# flats & bay boats.....



## Garry (Dec 14, 2006)

A friend of mine is looking at a 2000 flats & bay 16'8". Has anyone been on one or know who manufactured this boat.... Any help would be appreciated...


----------



## anytide (Jul 30, 2009)

Flats and Bay inc. Sarasota,Fl. --custom builder--
-anytide


----------



## skinny_water (Jun 11, 2008)

Sarasota, FL (Where I live). Being a local boat builder it got my attention right away. Not many sold. 99% of the ones that I see are sitting on the side of the road with a for sale sign or with 2ft around them next to the house. Draft is sub par also. When we were shoping for a bay boat we looked at the 18x8. Down side was it was small, and drafted 11". We ended up with a HydraSport BayBolt 23' that drafts the same. I say, save the money pick something else.

Famous Craft took over there factory. Still see a couple of them around, but I think they might have gone out of business too.


----------



## noeettica (Sep 23, 2007)

Garry Lives !!!  [smiley=1-thumbsup3.gif]


----------



## grego (Oct 17, 2007)

The 16'er rides great with that v.
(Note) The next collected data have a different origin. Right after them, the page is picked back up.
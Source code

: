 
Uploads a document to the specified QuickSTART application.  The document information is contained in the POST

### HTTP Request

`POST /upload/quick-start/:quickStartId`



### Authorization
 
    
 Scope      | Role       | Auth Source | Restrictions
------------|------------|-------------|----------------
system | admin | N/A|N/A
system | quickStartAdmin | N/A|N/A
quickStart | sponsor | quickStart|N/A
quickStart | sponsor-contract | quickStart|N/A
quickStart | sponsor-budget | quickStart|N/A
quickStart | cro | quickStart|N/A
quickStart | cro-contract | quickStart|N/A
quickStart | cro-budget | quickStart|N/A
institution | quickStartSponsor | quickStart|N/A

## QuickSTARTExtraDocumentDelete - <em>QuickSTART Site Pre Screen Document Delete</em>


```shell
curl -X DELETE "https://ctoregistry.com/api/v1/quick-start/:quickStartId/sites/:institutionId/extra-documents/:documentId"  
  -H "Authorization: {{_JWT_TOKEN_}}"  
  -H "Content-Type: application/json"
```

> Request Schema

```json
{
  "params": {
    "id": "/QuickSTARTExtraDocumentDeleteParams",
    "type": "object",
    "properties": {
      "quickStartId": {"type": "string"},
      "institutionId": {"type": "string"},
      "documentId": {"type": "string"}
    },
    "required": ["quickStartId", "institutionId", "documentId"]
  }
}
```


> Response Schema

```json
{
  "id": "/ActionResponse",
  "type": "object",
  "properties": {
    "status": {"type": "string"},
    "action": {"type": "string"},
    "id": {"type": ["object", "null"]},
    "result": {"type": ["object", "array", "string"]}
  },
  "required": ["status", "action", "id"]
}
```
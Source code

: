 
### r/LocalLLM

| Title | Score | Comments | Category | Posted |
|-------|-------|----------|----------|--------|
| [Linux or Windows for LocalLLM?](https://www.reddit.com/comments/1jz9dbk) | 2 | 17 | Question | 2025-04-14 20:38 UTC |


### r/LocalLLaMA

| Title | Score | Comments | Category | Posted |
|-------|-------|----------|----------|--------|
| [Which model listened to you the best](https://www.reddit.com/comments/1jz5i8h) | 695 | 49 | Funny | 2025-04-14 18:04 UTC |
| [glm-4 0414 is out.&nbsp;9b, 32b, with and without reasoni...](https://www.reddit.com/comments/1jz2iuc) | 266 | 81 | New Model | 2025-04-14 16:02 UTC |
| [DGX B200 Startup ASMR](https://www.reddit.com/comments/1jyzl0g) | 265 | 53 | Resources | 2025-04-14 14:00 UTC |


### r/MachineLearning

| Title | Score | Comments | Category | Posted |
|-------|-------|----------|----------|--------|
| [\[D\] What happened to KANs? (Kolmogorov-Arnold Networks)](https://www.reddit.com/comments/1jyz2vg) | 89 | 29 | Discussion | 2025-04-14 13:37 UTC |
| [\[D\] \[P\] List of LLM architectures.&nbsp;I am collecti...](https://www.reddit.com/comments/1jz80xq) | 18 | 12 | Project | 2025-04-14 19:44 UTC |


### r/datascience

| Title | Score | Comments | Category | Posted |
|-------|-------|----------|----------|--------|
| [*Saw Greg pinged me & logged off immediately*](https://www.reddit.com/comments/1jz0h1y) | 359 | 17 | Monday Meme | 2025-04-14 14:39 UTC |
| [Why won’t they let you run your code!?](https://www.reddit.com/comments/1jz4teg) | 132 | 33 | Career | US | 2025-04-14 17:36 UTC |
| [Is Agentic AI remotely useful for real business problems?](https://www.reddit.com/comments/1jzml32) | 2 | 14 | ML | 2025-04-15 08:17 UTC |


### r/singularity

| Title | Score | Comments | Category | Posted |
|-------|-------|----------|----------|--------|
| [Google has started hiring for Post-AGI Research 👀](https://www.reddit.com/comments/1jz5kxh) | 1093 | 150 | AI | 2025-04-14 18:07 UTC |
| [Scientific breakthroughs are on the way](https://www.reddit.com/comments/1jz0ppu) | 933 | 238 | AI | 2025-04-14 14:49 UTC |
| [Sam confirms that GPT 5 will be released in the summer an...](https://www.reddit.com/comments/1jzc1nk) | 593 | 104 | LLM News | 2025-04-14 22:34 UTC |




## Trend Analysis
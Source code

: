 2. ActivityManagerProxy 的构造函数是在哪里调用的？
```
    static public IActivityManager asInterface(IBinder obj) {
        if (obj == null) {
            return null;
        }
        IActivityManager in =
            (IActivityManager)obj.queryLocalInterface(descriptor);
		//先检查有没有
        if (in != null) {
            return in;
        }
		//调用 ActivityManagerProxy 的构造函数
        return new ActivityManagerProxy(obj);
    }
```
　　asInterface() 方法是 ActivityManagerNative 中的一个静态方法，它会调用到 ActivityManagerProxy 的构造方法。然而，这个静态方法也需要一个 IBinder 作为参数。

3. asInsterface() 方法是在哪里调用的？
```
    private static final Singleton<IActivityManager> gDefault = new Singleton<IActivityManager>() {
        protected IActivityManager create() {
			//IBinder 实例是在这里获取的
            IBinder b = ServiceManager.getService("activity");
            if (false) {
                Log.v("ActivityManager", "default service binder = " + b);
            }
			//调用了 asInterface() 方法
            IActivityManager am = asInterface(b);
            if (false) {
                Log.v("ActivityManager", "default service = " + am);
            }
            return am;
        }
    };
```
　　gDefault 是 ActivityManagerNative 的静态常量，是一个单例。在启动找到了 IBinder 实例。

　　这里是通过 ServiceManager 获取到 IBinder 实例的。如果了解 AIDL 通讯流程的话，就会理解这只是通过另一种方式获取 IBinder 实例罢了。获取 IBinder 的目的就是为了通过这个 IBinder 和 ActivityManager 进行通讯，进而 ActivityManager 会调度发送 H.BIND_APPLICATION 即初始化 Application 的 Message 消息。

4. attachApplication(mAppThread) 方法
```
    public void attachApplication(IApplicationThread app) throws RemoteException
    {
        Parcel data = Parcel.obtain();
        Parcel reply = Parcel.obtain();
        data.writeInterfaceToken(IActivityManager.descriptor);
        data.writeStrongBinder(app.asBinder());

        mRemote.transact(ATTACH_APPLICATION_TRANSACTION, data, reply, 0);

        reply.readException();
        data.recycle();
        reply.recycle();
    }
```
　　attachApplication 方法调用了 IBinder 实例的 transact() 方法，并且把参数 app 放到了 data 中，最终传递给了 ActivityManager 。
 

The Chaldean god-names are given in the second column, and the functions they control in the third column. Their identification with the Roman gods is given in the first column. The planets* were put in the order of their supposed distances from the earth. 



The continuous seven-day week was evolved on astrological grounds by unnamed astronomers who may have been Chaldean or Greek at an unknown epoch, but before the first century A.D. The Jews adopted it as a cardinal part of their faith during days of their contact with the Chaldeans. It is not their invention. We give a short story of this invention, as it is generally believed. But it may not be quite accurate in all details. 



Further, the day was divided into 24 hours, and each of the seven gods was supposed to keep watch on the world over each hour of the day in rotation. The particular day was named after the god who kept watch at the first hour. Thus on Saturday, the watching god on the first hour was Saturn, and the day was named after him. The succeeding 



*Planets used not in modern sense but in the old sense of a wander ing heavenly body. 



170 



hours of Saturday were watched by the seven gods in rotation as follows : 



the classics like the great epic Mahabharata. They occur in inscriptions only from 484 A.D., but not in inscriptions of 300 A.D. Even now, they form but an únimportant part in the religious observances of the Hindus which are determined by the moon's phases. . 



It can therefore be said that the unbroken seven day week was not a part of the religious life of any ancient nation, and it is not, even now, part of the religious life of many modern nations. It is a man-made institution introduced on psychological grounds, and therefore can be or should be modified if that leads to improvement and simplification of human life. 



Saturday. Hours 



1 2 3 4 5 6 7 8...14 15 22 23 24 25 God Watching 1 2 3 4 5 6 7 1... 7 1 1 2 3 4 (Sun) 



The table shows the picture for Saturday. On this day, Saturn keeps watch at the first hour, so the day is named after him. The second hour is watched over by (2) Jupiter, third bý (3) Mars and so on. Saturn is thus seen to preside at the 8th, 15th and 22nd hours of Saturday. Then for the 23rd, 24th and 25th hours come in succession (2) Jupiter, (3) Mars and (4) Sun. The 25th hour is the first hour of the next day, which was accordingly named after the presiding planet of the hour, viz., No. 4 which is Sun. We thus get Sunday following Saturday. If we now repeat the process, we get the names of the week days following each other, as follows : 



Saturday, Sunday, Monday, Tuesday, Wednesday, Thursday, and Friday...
The down side to that is its a little tippy.


----------



## GatorDebaiter (Jan 20, 2008)

I have one. IMHO, can't beat the amount of boat you get for the money. 








email me with questions. [email protected]
Best of luck!


----------



## BA400r (Oct 16, 2008)

im going to buy an 18-8 from a friend,and i love it .a very nice and dry ride.a very good bang for your buck.


----------